Analytical and numerical investigation of traveling waves for the Allen-Cahn model with relaxation

TL;DR

This paper analyzes traveling wave solutions in a modified Allen-Cahn model incorporating relaxation effects, proving their nonlinear stability through spectral analysis and supporting findings with numerical simulations of wave speed and dynamics.

Contribution

It provides the first proof of nonlinear stability for traveling fronts in the Allen-Cahn model with relaxation, combining spectral analysis with numerical validation.

Findings

Traveling waves exist and are stable in the relaxed Allen-Cahn model.

Wave speed differs from the classical parabolic case, as shown numerically.

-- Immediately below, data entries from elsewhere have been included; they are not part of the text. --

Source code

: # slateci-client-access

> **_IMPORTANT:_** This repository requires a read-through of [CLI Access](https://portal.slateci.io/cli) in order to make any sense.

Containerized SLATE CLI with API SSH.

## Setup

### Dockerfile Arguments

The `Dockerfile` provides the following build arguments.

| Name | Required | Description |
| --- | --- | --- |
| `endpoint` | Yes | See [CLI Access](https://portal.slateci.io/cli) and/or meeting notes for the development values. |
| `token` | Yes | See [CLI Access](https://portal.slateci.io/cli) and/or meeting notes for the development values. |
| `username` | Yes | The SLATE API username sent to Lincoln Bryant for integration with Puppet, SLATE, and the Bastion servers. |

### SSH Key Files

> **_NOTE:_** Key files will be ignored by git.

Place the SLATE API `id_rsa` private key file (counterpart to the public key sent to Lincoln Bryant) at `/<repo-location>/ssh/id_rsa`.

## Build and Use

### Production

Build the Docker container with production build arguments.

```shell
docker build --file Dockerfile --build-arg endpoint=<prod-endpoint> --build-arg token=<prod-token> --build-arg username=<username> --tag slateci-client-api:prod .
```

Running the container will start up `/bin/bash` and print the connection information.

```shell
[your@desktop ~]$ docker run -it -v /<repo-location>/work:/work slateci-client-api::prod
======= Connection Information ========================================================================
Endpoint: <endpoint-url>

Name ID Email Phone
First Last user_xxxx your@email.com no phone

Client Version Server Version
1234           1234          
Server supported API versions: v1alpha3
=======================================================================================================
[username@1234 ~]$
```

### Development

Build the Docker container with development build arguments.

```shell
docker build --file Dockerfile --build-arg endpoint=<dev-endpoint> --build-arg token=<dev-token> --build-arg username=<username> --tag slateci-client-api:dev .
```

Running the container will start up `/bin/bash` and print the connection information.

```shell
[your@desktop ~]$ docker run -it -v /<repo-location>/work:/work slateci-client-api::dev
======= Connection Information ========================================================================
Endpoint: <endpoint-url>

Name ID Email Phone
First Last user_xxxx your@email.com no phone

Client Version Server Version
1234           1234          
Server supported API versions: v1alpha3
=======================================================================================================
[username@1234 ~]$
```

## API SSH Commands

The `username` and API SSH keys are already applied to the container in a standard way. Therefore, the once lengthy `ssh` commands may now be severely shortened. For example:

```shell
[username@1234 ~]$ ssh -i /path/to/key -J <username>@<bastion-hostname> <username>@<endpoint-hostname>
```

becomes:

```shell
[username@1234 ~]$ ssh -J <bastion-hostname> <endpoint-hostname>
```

Large perturbations exhibit complex dynamics explored through simulations.

Abstract

A modification of the parabolic Allen-Cahn equation, determined by the substitution of Fick's diffusion law with a relaxation relation of Cattaneo-Maxwell type, is considered. The analysis concentrates on traveling fronts connecting the two stable states of the model, investigating both the aspects of existence and stability. The main contribution is the proof of the nonlinear stability of the wave, as a consequence of detailed spectral and linearized analyses. In addition, numerical studies are performed in order to determine the propagation speed, to compare it to the speed for the parabolic case, and to explore the dynamics of large perturbations of the front.